**YOUR TASK**
Repeat all of the records word for word, but skip any picture.

Stored data:

▽

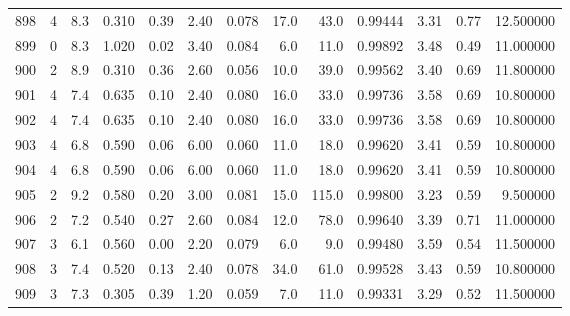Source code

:\begin{tabular}{lrrrrrrrrrrrr}
898  &        4 &            8.3 &             0.310 &         0.39 &            2.40 &      0.078 &                 17.0 &                  43.0 &  0.99444 &  3.31 &       0.77 &  12.500000 \\
899  &        0 &            8.3 &             1.020 &         0.02 &            3.40 &      0.084 &                  6.0 &                  11.0 &  0.99892 &  3.48 &       0.49 &  11.000000 \\
900  &        2 &            8.9 &             0.310 &         0.36 &            2.60 &      0.056 &                 10.0 &                  39.0 &  0.99562 &  3.40 &       0.69 &  11.800000 \\
901  &        4 &            7.4 &             0.635 &         0.10 &            2.40 &      0.080 &                 16.0 &                  33.0 &  0.99736 &  3.58 &       0.69 &  10.800000 \\
902  &        4 &            7.4 &             0.635 &         0.10 &            2.40 &      0.080 &                 16.0 &                  33.0 &  0.99736 &  3.58 &       0.69 &  10.800000 \\
903  &        4 &            6.8 &             0.590 &         0.06 &            6.00 &      0.060 &                 11.0 &                  18.0 &  0.99620 &  3.41 &       0.59 &  10.800000 \\
904  &        4 &            6.8 &             0.590 &         0.06 &            6.00 &      0.060 &                 11.0 &                  18.0 &  0.99620 &  3.41 &       0.59 &  10.800000 \\
905  &        2 &            9.2 &             0.580 &         0.20 &            3.00 &      0.081 &                 15.0 &                 115.0 &  0.99800 &  3.23 &       0.59 &   9.500000 \\
906  &        2 &            7.2 &             0.540 &         0.27 &            2.60 &      0.084 &                 12.0 &                  78.0 &  0.99640 &  3.39 &       0.71 &  11.000000 \\
907  &        3 &            6.1 &             0.560 &         0.00 &            2.20 &      0.079 &                  6.0 &                   9.0 &  0.99480 &  3.59 &       0.54 &  11.500000 \\
908  &        3 &            7.4 &             0.520 &         0.13 &            2.40 &      0.078 &                 34.0 &                  61.0 &  0.99528 &  3.43 &       0.59 &  10.800000 \\
909  &        3 &            7.3 &             0.305 &         0.39 &            1.20 &      0.059 &                  7.0 &                  11.0 &  0.99331 &  3.29 &       0.52 &  11.500000 \\

\end{tabular}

△

**YOUR SOLUTION**
Source code

:\begin{tabular}{lrrrrrrrrrrrr}
898  &        4 &            8.3 &             0.310 &         0.39 &            2.40 &      0.078 &                 17.0 &                  43.0 &  0.99444 &  3.31 &       0.77 &  12.500000 \\
899  &        0 &            8.3 &             1.020 &         0.02 &            3.40 &      0.084 &                  6.0 &                  11.0 &  0.99892 &  3.48 &       0.49 &  11.000000 \\
900  &        2 &            8.9 &             0.310 &         0.36 &            2.60 &      0.056 &                 10.0 &                  39.0 &  0.99562 &  3.40 &       0.69 &  11.800000 \\
901  &        4 &            7.4 &             0.635 &         0.10 &            2.40 &      0.080 &                 16.0 &                  33.0 &  0.99736 &  3.58 &       0.69 &  10.800000 \\
902  &        4 &            7.4 &             0.635 &         0.10 &            2.40 &      0.080 &                 16.0 &                  33.0 &  0.99736 &  3.58 &       0.69 &  10.800000 \\
903  &        4 &            6.8 &             0.590 &         0.06 &            6.00 &      0.060 &                 11.0 &                  18.0 &  0.99620 &  3.41 &       0.59 &  10.800000 \\
904  &        4 &            6.8 &             0.590 &         0.06 &            6.00 &      0.060 &                 11.0 &                  18.0 &  0.99620 &  3.41 &       0.59 &  10.800000 \\
905  &        2 &            9.2 &             0.580 &         0.20 &            3.00 &      0.081 &                 15.0 &                 115.0 &  0.99800 &  3.23 &       0.59 &   9.500000 \\
906  &        2 &            7.2 &             0.540 &         0.27 &            2.60 &      0.084 &                 12.0 &                  78.0 &  0.99640 &  3.39 &       0.71 &  11.000000 \\
907  &        3 &            6.1 &             0.560 &         0.00 &            2.20 &      0.079 &                  6.0 &                   9.0 &  0.99480 &  3.59 &       0.54 &  11.500000 \\
908  &        3 &            7.4 &             0.520 &         0.13 &            2.40 &      0.078 &                 34.0 &                  61.0 &  0.99528 &  3.43 &       0.59 &  10.800000 \\
909  &        3 &            7.3 &             0.305 &         0.39 &            1.20 &      0.059 &                  7.0 &                  11.0 &  0.99331 &  3.29 &       0.52 &  11.500000 \\

\end{tabular}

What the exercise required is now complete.